Take the entries below and print, exactly, the stretch from the line containing "have comparison issues." through the line containing "## Step Four: Select all checkbox", both included.

### [Dataset entries]
--- --- ---

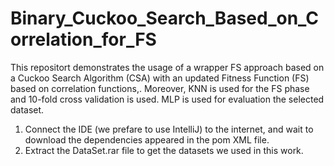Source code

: # Binary_Cuckoo_Search_Based_on_Correlation_for_FS
This repositort demonstrates the usage of a wrapper FS approach based on a Cuckoo Search Algorithm (CSA) with an updated Fitness Function (FS) based on correlation functions,. Moreover, KNN is used for the FS phase and 10-fold cross validation is used. MLP is used for evaluation the selected dataset.
1) Connect the IDE (we prefare to use IntelliJ) to the internet, and wait to download the dependencies appeared in the pom XML file.
2) Extract the DataSet.rar file to get the datasets we used in this work.
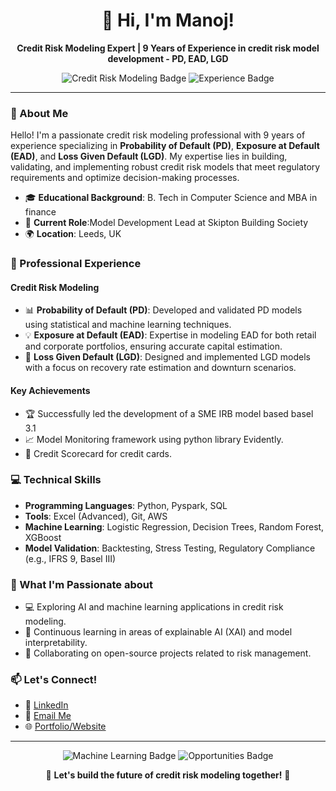 <h1 align="center">👋 Hi, I'm Manoj!</h1>

<p align="center">
  <strong>Credit Risk Modeling Expert | 9 Years of Experience in credit risk model development - PD, EAD, LGD</strong>
</p>

<p align="center">
  <img src="https://img.shields.io/badge/Credit%20Risk%20Modeling-PD%2C%20EAD%2C%20LGD-blue" alt="Credit Risk Modeling Badge"/>
  <img src="https://img.shields.io/badge/Experience-9%20Years-brightgreen" alt="Experience Badge"/>
</p>

---

### 🌟 About Me

Hello! I'm a passionate credit risk modeling professional with 9 years of experience specializing in **Probability of Default (PD)**, **Exposure at Default (EAD)**, and **Loss Given Default (LGD)**. My expertise lies in building, validating, and implementing robust credit risk models that meet regulatory requirements and optimize decision-making processes.

- 🎓 **Educational Background**: B. Tech in Computer Science and MBA in finance
- 💼 **Current Role**:Model Development Lead at Skipton Building Society
- 🌍 **Location**: Leeds, UK

### 💼 Professional Experience

#### Credit Risk Modeling
- 📊 **Probability of Default (PD)**: Developed and validated PD models using statistical and machine learning techniques.
- 💡 **Exposure at Default (EAD)**: Expertise in modeling EAD for both retail and corporate portfolios, ensuring accurate capital estimation.
- 🔧 **Loss Given Default (LGD)**: Designed and implemented LGD models with a focus on recovery rate estimation and downturn scenarios.

#### Key Achievements
- 🏆 Successfully led the development of a SME IRB model based basel 3.1
- 📈 Model Monitoring framework using python library Evidently.
- 📝 Credit Scorecard for credit cards.

### 💻 Technical Skills

- **Programming Languages**: Python, Pyspark, SQL
- **Tools**: Excel (Advanced), Git, AWS 
- **Machine Learning**: Logistic Regression, Decision Trees, Random Forest, XGBoost
- **Model Validation**: Backtesting, Stress Testing, Regulatory Compliance (e.g., IFRS 9, Basel III)



### 🚀 What I'm Passionate about

- 💻 Exploring AI and machine learning applications in credit risk modeling.
- 📖 Continuous learning in areas of explainable AI (XAI) and model interpretability.
- 🤝 Collaborating on open-source projects related to risk management.

### 📫 Let's Connect!

- 💼 [LinkedIn](https://www.linkedin.com/in/manojbishtfintech/)
- 📧 [Email Me](mailto:mnjbisht17@gmail.com)
- 🌐 [Portfolio/Website](https://yourwebsite.com)

---

<p align="center">
  <img src="https://img.shields.io/badge/Machine%20Learning-Credit%20Risk%20Modeling-orange" alt="Machine Learning Badge"/>
  <img src="https://img.shields.io/badge/Open%20to%20Opportunities-Yes-brightgreen" alt="Opportunities Badge"/>
</p>

<p align="center">
  🚀 <strong>Let's build the future of credit risk modeling together!</strong> 🚀
</p>
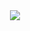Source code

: <div align="center">
  <img src="[https://media.giphy.com/media/v1.Y2lkPTc5MGI3NjExbzQ0b292dWRxOXV0bnM5dDRrOTFhM3c1a2x5bWhndjdoeW52cmNvaiZlcD12MV9naWZzX3NlYXJjaCZjdD1n/T7Qx28nEdo9NK/giphy.gif](https://media.giphy.com/media/v1.Y2lkPTc5MGI3NjExYTh3ZnM2ZWMyM2kxemswZnl0N3Rud2x5bG04NHliMTV3YmZxbGR1NiZlcD12MV9naWZzX3NlYXJjaCZjdD1n/4OV1bLOIWwIXRxpXlN/giphy.gif)"/>
  <p></p>
</div>
<!---
virMavr/virMavr is a ✨ special ✨ repository because its `README.md` (this file) appears on your GitHub profile.
You can click the Preview link to take a look at your changes.
--->
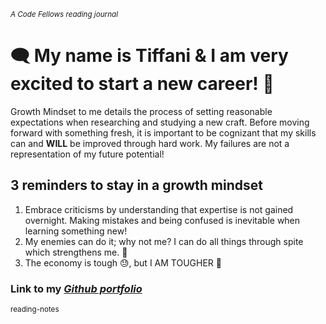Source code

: <sub> *A  Code Fellows reading journal* </sub>

# :left_speech_bubble:	My name is Tiffani & I am very excited to start a new career! :white_heart:	

Growth Mindset to me details the process of setting reasonable expectations when researching and studying a new craft. Before moving forward with something fresh, it is important to be cognizant that my skills can and **WILL** be improved through hard work. My failures are not a representation of my future potential!

## 3 reminders to stay in a growth mindset

1. Embrace criticisms by understanding that expertise is not gained overnight. Making mistakes and being confused is inevitable when learning something new!
2. My enemies can do it; why not me? I can do all things through spite which strengthens me. :raised_hands:	
3. The economy is tough :sweat:, but I AM TOUGHER :pinched_fingers:	

### **Link to my _[Github portfolio](https://github.com/tiffanirice23)_** 

<sub> reading-notes </sub>
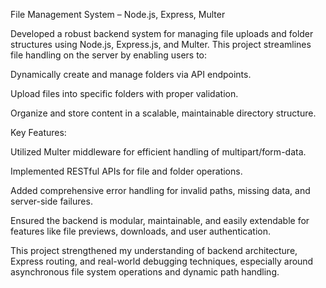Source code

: File Management System – Node.js, Express, Multer

Developed a robust backend system for managing file uploads and folder structures using Node.js, Express.js, and Multer. This project streamlines file handling on the server by enabling users to:

Dynamically create and manage folders via API endpoints.

Upload files into specific folders with proper validation.

Organize and store content in a scalable, maintainable directory structure.

Key Features:

Utilized Multer middleware for efficient handling of multipart/form-data.

Implemented RESTful APIs for file and folder operations.

Added comprehensive error handling for invalid paths, missing data, and server-side failures.

Ensured the backend is modular, maintainable, and easily extendable for features like file previews, downloads, and user authentication.

This project strengthened my understanding of backend architecture, Express routing, and real-world debugging techniques, especially around asynchronous file system operations and dynamic path handling.
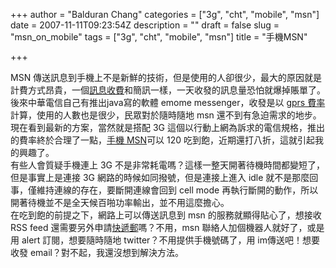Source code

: +++
author = "Balduran Chang"
categories = ["3g", "cht", "mobile", "msn"]
date = 2007-11-11T09:23:54Z
description = ""
draft = false
slug = "msn_on_mobile"
tags = ["3g", "cht", "mobile", "msn"]
title = "手機MSN"

+++


MSN 傳送訊息到手機上不是新鮮的技術，但是使用的人卻很少，最大的原因就是計費方式昂貴，一個[訊息收費](http://www.emome.net/channel?chid=76&pid=34)和簡訊一樣，一天收發的訊息量恐怕就爆掉賬單了。後來中華電信自己有推出java寫的軟體 emome messenger，收發是以 [gprs 費率](http://messenger.emome.net/serviceDetail.jsp)計算，使用的人數也是很少，民眾對於隨時隨地 msn 還不到有急迫需求的地步。  
 現在看到最新的方案，當然就是搭配 3G 這個以行動上網為訴求的電信規格，推出的費率終於合理了一點，[手機 MSN](http://msn.emome.net/52616/)可以 120 吃到飽，近期還打八折，這就引起我的興趣了。  
 有些人會質疑手機連上 3G 不是非常耗電嗎？這樣一整天開著待機時間都變短了，但是事實上是連接 3G 網路的時候如同撥號，但是連接上進入 idle 就不是那麼回事，僅維持連線的存在，要斷開連線會回到 cell mode 再執行斷開的動作，所以開著待機並不是全天候百啪功率輸出，並不用這麼擔心。  
 在吃到飽的前提之下，網路上可以傳送訊息到 msn 的服務就顯得貼心了，想接收 RSS feed 還需要另外申請[快遞郵](http://pushemailc.emome.net/info_push/)嗎？不用，msn 聯絡人加個機器人就好了，或是用 alert 訂閱，想要隨時隨地 twitter？不用提供手機號碼了，用 im傳送吧！想要收發 email？對不起，我還沒想到解決方法。

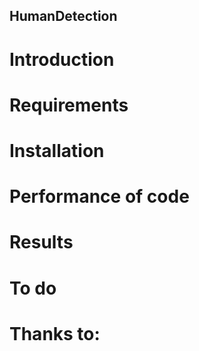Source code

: ## HumanDetection

# Introduction

# Requirements

# Installation

# Performance of code

# Results

# To do 

# Thanks to:

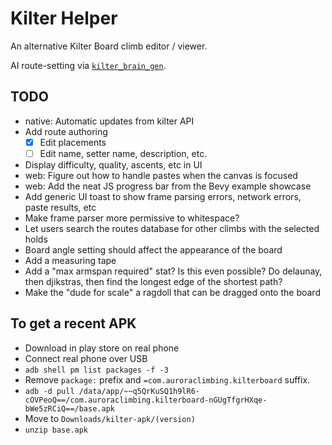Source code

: # Kilter Helper

An alternative Kilter Board climb editor / viewer.

AI route-setting via [`kilter_brain_gen`](https://github.com/rparrett/kilter_brain_gen).

## TODO

- native: Automatic updates from kilter API
- Add route authoring
  - [X] Edit placements
  - [ ] Edit name, setter name, description, etc.
- Display difficulty, quality, ascents, etc in UI
- web: Figure out how to handle pastes when the canvas is focused
- web: Add the neat JS progress bar from the Bevy example showcase
- Add generic UI toast to show frame parsing errors, network errors, paste results, etc
- Make frame parser more permissive to whitespace?
- Let users search the routes database for other climbs with the selected holds
- Board angle setting should affect the appearance of the board
- Add a measuring tape
- Add a "max armspan required" stat?
  Is this even possible? Do delaunay, then djikstras, then find the longest edge of the shortest path?
- Make the "dude for scale" a ragdoll that can be dragged onto the board

## To get a recent APK

- Download in play store on real phone
- Connect real phone over USB
- `adb shell pm list packages -f -3`
- Remove `package:` prefix and `=com.auroraclimbing.kilterboard` suffix.
- `adb -d pull /data/app/~~q5QrKuSQ1h9lR6-cOVPeoQ==/com.auroraclimbing.kilterboard-nGUgTfgrHXqe-bWe5zRCiQ==/base.apk`
- Move to `Downloads/kilter-apk/(version)`
- `unzip base.apk`
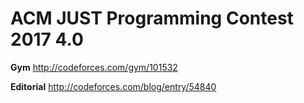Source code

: # ACM JUST Programming Contest 2017 4.0
**Gym**
http://codeforces.com/gym/101532


**Editorial**
http://codeforces.com/blog/entry/54840
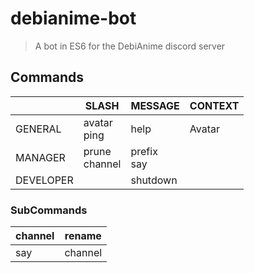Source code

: # debianime-bot

> A bot in ES6 for the DebiAnime discord server

## Commands

|            | SLASH            | MESSAGE       | CONTEXT |
|------------|------------------|---------------|---------|
| GENERAL    | avatar<br>ping   | help          | Avatar  |
| MANAGER    | prune<br>channel | prefix<br>say |         |
| DEVELOPER  |                  | shutdown      |         |

### SubCommands

| channel |  rename |
|---------|:-------:|
| say     | channel |
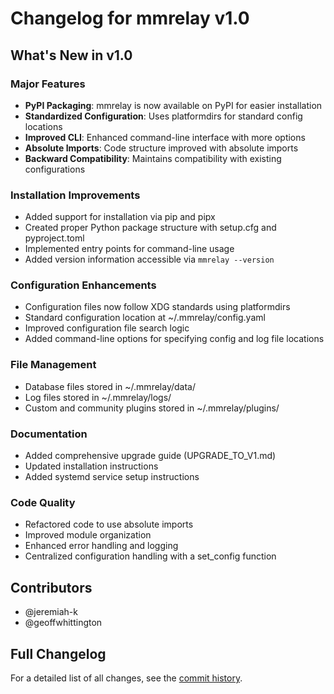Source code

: # Changelog for mmrelay v1.0

## What's New in v1.0

### Major Features

- **PyPI Packaging**: mmrelay is now available on PyPI for easier installation
- **Standardized Configuration**: Uses platformdirs for standard config locations
- **Improved CLI**: Enhanced command-line interface with more options
- **Absolute Imports**: Code structure improved with absolute imports
- **Backward Compatibility**: Maintains compatibility with existing configurations

### Installation Improvements

- Added support for installation via pip and pipx
- Created proper Python package structure with setup.cfg and pyproject.toml
- Implemented entry points for command-line usage
- Added version information accessible via `mmrelay --version`

### Configuration Enhancements

- Configuration files now follow XDG standards using platformdirs
- Standard configuration location at ~/.mmrelay/config.yaml
- Improved configuration file search logic
- Added command-line options for specifying config and log file locations

### File Management

- Database files stored in ~/.mmrelay/data/
- Log files stored in ~/.mmrelay/logs/
- Custom and community plugins stored in ~/.mmrelay/plugins/

### Documentation

- Added comprehensive upgrade guide (UPGRADE_TO_V1.md)
- Updated installation instructions
- Added systemd service setup instructions

### Code Quality

- Refactored code to use absolute imports
- Improved module organization
- Enhanced error handling and logging
- Centralized configuration handling with a set_config function

## Contributors

- @jeremiah-k
- @geoffwhittington

## Full Changelog

For a detailed list of all changes, see the [commit history](https://github.com/geoffwhittington/meshtastic-matrix-relay/compare/0.10.1...v1.0).
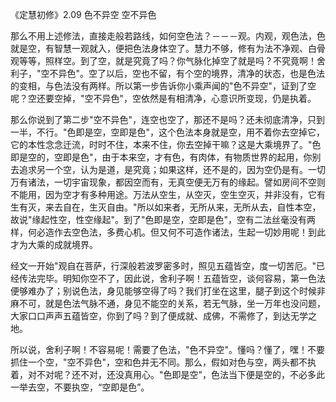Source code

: 
《定慧初修》2.09 色不异空 空不异色

那么不用上述修法，直接走般若路线，如何空色法？－－－观。内观，观色法，色就是空，有智慧一观就入，便把色法身体空了。慧力不够，修有为法不净观、白骨观等等，照样空。到了空，就是究竟了吗？你气脉化掉空了就是吗？不究竟啊！舍利子，"空不异色"。空了以后，空也不留，有个空的境界，清净的状态，也是色法的变相，与色法没有两样。所以第一步告诉你小乘声闻的"色不异空"，证到了空呢？空还要空掉，"空不异色"，空依然是有相清净，心意识所变现，仍是执着。

那么你说到了第二步"空不异色"，连空也空了，那还不是吗？还未彻底清净，只到一半，不行。"色即是空，空即是色"，这个色法本身就是空，用不着你去空掉它，它的本性念念迁流，时时不住，本来不住，你去空掉干嘛？这是大乘境界了。"色即是空的，空即是色"，由于本来空，才有色，有肉体，有物质世界的起用，你别去追求另一个空，认为是道，是究竟；如果这样，还不是的，因为空仍是有。一切万有诸法，一切宇宙现象，都因空而有，无真空便无万有的缘起。譬如房间不空则不能用，因为空才有多种用途。万法从空生，从空灭，空生空灭，并非没有，它有生有灭，来去自在，生灭自由。"所以如来者，无所从来，无所从去，自性本空，故说"缘起性空，性空缘起"。到了"色即是空，空即是色"，空有二法丝毫没有两样，何必造作去空色法，多费心机。但又何不可造作诸法，生起一切妙用呢！到此才为大乘的成就境界。

经文一开始"观自在菩萨，行深般若波罗密多时，照见五蕴皆空，度一切苦厄。"已经传法完毕。明知你空不了，因此说，舍利子啊！五蕴皆空，谈何容易，第一色法便够难办了；别说色法，身见能够空得了吗？我们打坐在这里，腿子到这个时候非麻不可，就是色法气脉不通，身见不能空的关系，若无气脉，坐一万年也没问题，大家口口声声五蕴皆空，你到了吗？到了便成就、成佛，不需修了，到达无学之地。

所以说，舍利子啊！不容易呢！需要了色法，"色不异空"。懂吗？懂了，嘿！不要抓住一个空，"空不异色"，空和色并无不同。那么，假如对色与空，两头都不执着，对不对呢？还不对，还没真用心。"色即是空"，色法当下便是空的，不必多此一举去空，不要执空，“空即是色”。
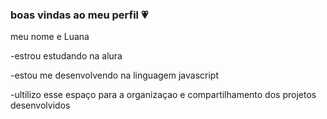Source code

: ### boas vindas ao meu perfil 💗
meu nome e Luana

-estrou estudando na alura

-estou me desenvolvendo na linguagem javascript

-ultilizo esse espaço para a organizaçao e compartilhamento dos projetos desenvolvidos 
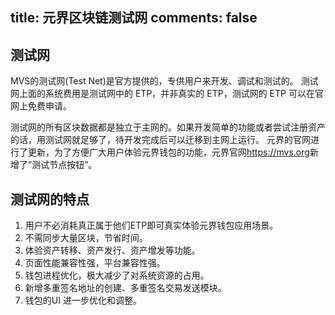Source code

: title: 元界区块链测试网
comments: false
---

## 测试网
MVS的测试网(Test Net)是官方提供的，专供用户来开发、调试和测试的。
测试网上面的系统费用是测试网中的 ETP，并非真实的 ETP，测试网的 ETP 可以在官网上免费申请。

测试网的所有区块数据都是独立于主网的。如果开发简单的功能或者尝试注册资产的话，用测试网就足够了，待开发完成后可以迁移到主网上运行。
元界的官网进行了更新，为了方便广大用户体验元界钱包的功能，元界官网<https://mvs.org>新增了”测试节点按钮”。

## 测试网的特点
1. 用户不必消耗真正属于他们ETP即可真实体验元界钱包应用场景。
2. 不需同步大量区块，节省时间。
3. 体验资产转移、资产发行、资产增发等功能。
4. 页面性能兼容性强，平台兼容性强。
5. 钱包进程优化，极大减少了对系统资源的占用。
6. 新增多重签名地址的创建、多重签名交易发送模块。
7. 钱包的UI 进一步优化和调整。
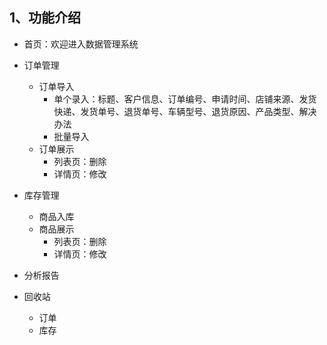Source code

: ## 1、功能介绍

 - 首页：欢迎进入数据管理系统
 
 - 订单管理
    - 订单导入
        - 单个录入：标题、客户信息、订单编号、申请时间、店铺来源、发货快递、发货单号、退货单号、车辆型号、退货原因、产品类型、解决办法
        - 批量导入
    - 订单展示
        - 列表页：删除
        - 详情页：修改
        
 - 库存管理
    - 商品入库
    - 商品展示
        - 列表页：删除
        - 详情页：修改
        
 - 分析报告
        
 - 回收站
    - 订单
    - 库存
    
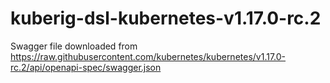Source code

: # kuberig-dsl-kubernetes-v1.17.0-rc.2

Swagger file downloaded from https://raw.githubusercontent.com/kubernetes/kubernetes/v1.17.0-rc.2/api/openapi-spec/swagger.json
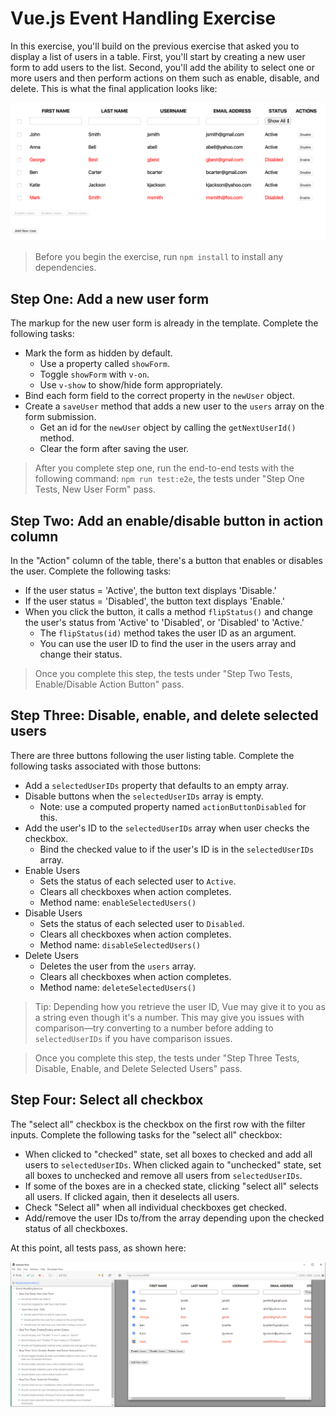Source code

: # Vue.js Event Handling Exercise

In this exercise, you'll build on the previous exercise that asked you to display a list of users in a table. First, you'll start by creating a new user form to add users to the list. Second, you'll add the ability to select one or more users and then perform actions on them such as enable, disable, and delete. This is what the final application looks like:

![Exercise Final](./img/completed-application.png)

> Before you begin the exercise, run `npm install` to install any dependencies.

## Step One: Add a new user form

The markup for the new user form is already in the template. Complete the following tasks:

- Mark the form as hidden by default.
  - Use a property called `showForm`.
  - Toggle `showForm` with `v-on`.
  - Use `v-show` to show/hide form appropriately.
- Bind each form field to the correct property in the `newUser` object.
- Create a `saveUser` method that adds a new user to the `users` array on the form submission.
  - Get an id for the `newUser` object by calling the `getNextUserId()` method.
  - Clear the form after saving the user.

> After you complete step one, run the end-to-end tests with the following command: `npm run test:e2e`, the tests under "Step One Tests, New User Form" pass.

## Step Two: Add an enable/disable button in action column

In the "Action" column of the table, there's a button that enables or disables the user. Complete the following tasks:

- If the user status = 'Active', the button text displays 'Disable.'
- If the user status = 'Disabled', the button text displays 'Enable.'
- When you click the button, it calls a method `flipStatus()` and change the user's status from 'Active' to 'Disabled', or 'Disabled' to 'Active.'
  - The `flipStatus(id)` method takes the user ID as an argument.
  - You can use the user ID to find the user in the users array and change their status.

> Once you complete this step, the tests under "Step Two Tests, Enable/Disable Action Button" pass.

## Step Three: Disable, enable, and delete selected users

There are three buttons following the user listing table. Complete the following tasks associated with those buttons:

- Add a `selectedUserIDs` property that defaults to an empty array.
- Disable buttons when the `selectedUserIDs` array is empty.
  - Note: use a computed property named `actionButtonDisabled` for this.
- Add the user's ID to the `selectedUserIDs` array when user checks the checkbox.
  - Bind the checked value to if the user's ID is in the `selectedUserIDs` array.
- Enable Users
  - Sets the status of each selected user to `Active`.
  - Clears all checkboxes when action completes.
  - Method name: `enableSelectedUsers()`
- Disable Users
  - Sets the status of each selected user to `Disabled`.
  - Clears all checkboxes when action completes.
  - Method name: `disableSelectedUsers()`
- Delete Users
  - Deletes the user from the `users` array.
  - Clears all checkboxes when action completes.
  - Method name: `deleteSelectedUsers()`

> Tip: Depending how you retrieve the user ID, Vue may give it to you as a string even though it's a number. This may give you issues with comparison—try converting to a number before adding to `selectedUserIDs` if you have comparison issues.

> Once you complete this step, the tests under "Step Three Tests, Disable, Enable, and Delete Selected Users" pass.

## Step Four: Select all checkbox

The "select all" checkbox is the checkbox on the first row with the filter inputs. Complete the following tasks for the "select all" checkbox:

- When clicked to "checked" state, set all boxes to checked and add all users to `selectedUserIDs`. When clicked again to "unchecked" state, set all boxes to unchecked and remove all users from `selectedUserIDs`.
- If some of the boxes are in a checked state, clicking "select all" selects all users. If clicked again, then it deselects all users.
- Check "Select all" when all individual checkboxes get checked.
- Add/remove the user IDs to/from the array depending upon the checked status of all checkboxes.

At this point, all tests pass, as shown here:

![All Tests Pass](./img/all-tests-pass.png)
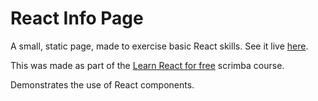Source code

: # React Info Page
A small, static page, made to exercise basic React skills. See it live [here](https://bofmar.github.io/react-info-page). 

This was made as part of the [Learn React for free](https://scrimba.com/learn/learnreact) scrimba course.

Demonstrates the use of React components.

--- --- ---

### [SOLUTION TO THIS TASK]
> Tip: Depending how you retrieve the user ID, Vue may give it to you as a string even though it's a number. This may give you issues with comparison—try converting to a number before adding to `selectedUserIDs` if you have comparison issues.

> Once you complete this step, the tests under "Step Three Tests, Disable, Enable, and Delete Selected Users" pass.

## Step Four: Select all checkbox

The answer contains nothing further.